§ Exercise description
Find and return every line of the data that contains the word "itemize".

[Source texts of formatted documents]
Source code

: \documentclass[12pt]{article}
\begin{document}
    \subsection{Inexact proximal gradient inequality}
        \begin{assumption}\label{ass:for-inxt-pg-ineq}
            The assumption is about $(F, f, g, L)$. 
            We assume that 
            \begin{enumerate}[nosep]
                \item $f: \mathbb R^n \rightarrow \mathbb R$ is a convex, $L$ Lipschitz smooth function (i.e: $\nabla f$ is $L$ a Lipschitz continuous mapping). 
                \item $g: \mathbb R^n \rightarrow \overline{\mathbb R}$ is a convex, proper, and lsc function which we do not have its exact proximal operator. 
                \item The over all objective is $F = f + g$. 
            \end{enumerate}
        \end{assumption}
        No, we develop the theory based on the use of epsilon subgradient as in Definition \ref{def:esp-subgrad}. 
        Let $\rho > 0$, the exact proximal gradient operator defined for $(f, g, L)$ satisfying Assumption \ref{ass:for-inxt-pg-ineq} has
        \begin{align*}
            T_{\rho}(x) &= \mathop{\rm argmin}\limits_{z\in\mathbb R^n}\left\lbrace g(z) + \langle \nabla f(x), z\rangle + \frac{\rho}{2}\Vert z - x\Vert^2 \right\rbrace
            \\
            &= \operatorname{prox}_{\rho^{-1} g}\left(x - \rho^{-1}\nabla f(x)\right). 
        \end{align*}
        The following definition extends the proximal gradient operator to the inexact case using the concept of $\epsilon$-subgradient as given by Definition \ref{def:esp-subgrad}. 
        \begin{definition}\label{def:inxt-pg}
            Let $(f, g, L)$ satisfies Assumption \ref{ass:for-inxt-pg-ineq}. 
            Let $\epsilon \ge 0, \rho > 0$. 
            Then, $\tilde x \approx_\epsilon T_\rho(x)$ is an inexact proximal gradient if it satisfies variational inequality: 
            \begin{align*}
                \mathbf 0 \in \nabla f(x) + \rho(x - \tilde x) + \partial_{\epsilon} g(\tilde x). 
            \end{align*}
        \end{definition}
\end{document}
...
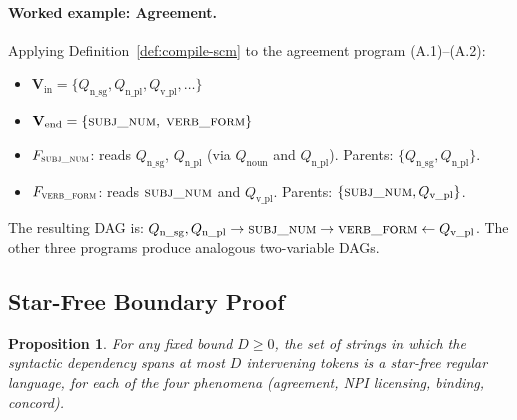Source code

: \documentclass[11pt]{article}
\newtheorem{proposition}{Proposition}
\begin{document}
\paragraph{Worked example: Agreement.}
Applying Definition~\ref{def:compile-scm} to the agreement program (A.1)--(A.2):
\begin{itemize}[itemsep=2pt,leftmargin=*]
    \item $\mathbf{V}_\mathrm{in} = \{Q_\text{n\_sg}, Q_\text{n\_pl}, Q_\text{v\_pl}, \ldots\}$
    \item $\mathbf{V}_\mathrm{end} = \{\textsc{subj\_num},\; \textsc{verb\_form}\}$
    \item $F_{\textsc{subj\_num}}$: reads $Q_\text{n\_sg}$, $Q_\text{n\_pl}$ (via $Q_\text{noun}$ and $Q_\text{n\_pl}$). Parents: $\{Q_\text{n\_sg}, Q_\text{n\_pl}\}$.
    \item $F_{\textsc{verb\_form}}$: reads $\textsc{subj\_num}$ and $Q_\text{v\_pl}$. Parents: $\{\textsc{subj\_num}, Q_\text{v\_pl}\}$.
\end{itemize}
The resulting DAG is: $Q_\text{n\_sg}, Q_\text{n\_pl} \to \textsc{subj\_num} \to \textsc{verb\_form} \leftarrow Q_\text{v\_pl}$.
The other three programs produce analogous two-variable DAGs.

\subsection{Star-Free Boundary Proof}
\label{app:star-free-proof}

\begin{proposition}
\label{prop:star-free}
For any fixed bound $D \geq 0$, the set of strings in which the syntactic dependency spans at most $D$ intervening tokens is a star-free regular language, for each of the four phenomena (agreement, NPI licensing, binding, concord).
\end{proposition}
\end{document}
---
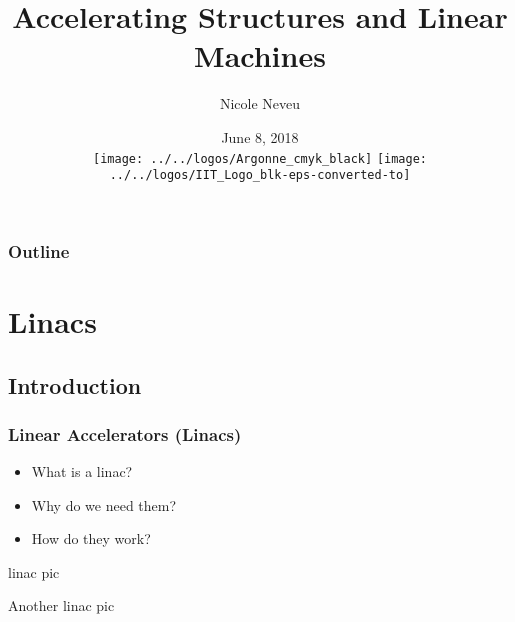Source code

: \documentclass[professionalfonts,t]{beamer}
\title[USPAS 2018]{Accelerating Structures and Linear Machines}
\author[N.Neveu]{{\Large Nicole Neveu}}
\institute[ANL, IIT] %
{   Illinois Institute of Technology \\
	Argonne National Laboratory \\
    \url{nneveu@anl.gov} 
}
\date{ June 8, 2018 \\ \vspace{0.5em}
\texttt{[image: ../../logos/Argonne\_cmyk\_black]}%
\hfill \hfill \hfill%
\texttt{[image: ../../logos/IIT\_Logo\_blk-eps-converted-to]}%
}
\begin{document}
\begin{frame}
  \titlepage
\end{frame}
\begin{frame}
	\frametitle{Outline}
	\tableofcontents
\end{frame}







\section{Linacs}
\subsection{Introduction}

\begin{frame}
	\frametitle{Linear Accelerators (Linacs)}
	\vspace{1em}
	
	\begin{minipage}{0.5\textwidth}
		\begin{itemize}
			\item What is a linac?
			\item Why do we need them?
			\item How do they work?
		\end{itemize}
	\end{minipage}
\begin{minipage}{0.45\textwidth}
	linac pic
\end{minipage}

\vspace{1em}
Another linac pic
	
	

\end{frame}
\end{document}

§ Response area
\begin{itemize}[itemsep=2pt,leftmargin=*]
\end{itemize}
		\begin{itemize}
		\end{itemize}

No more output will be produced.